Cotswald. Favorite for a grilled cheese sandwich.
Maytag Blue. My favorite salad cheese.
Mozzarella di Bufala. Delicate and lightly flavored, with a very fresh dairy aroma.
Camembert. Stinky, but delicious once you get it past your nose.
A lot of people think that cheese and wine have a natural affinity for each other, but I don't find that to be the case. Many times it's just the opposite. Each has strong flavors that can bring out the worst in each other. This is especially true with heavy red wines.

For the most part, I try to contrast, rather than compliment, flavors when pairing cheese with wine. For example, I will serve pungent blue cheese with a sweet dessert wine, such as port, or something light like Moscato d'Asti. Sparkling wines go well with salty, crumbly, aged cheeses. Pinot Noir and Chevre work well together.

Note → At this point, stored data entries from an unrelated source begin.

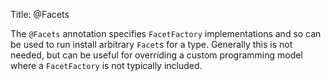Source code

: Title: @Facets

[//]: # (content copied to _user-guide_xxx)

The `@Facets` annotation specifies `FacetFactory` implementations and so can
be used to run install arbitrary `Facet`s for a type. Generally this is
not needed, but can be useful for overriding a custom programming model
where a `FacetFactory` is not typically included.

<!--See the core documentation for more on writing FacetFactorys.-->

For other cheeses, you just can't beat beer. Cheddar types go great with a cold beer.


----------



## Gravy Queen (Jul 2, 2012)

Steve, I love baked camembert the best, cooked in the box with a drizzle of white wine and garlic. Oozy and fab for dipping.


----------



## Harry Cobean (Jul 2, 2012)

hmmmmmm...........in no particular order of preference
1.baldersons royal canadian cheddar
2.long clawson stilton
3.mrs kirkham's tasty lancashire 
4.butlers blackstick's blue
5.epoisses(banned on french public transport but tastes as good as it smells bad)
6.pont l'eveque(should be banned on.........ditto!)
7.danish esrom...stinks but is soooo good!
8.cave aged gruyere
9.barrel aged greek feta
10.grana padano(prefer it to parmesan)
11.old amsterdam mature gouda
hard to say what i'd eat them with but a selection of crusty french baguette,water biscuits,sweet digestives,cold boiled new potatoes,fruit,olives,fruit cake or christmas pudding depending on whether it was a hard,sharp,runny and/or smelly cheese.
i rarely drink wine with cheese....mostly beer or earl grey tea


----------



## Cerise (Jul 2, 2012)

I haven't seen a cheese platter in years. I do love cheese, but only do, maybe 3 cheeses, paired with grapes, and/or strawberries (or any fresh fruit - melons etc.), crackers, smoked oysters, prosciutto, & wine -- a Summer antipasto. Haven't warmed up to goat cheese, yet; but I'll give it another try. I like gouda, swiss, brie, bleu & on and on.


----------



## buckytom (Jul 2, 2012)

marge, that's one of your pictures you uploaded from your camera? that's amazing!!!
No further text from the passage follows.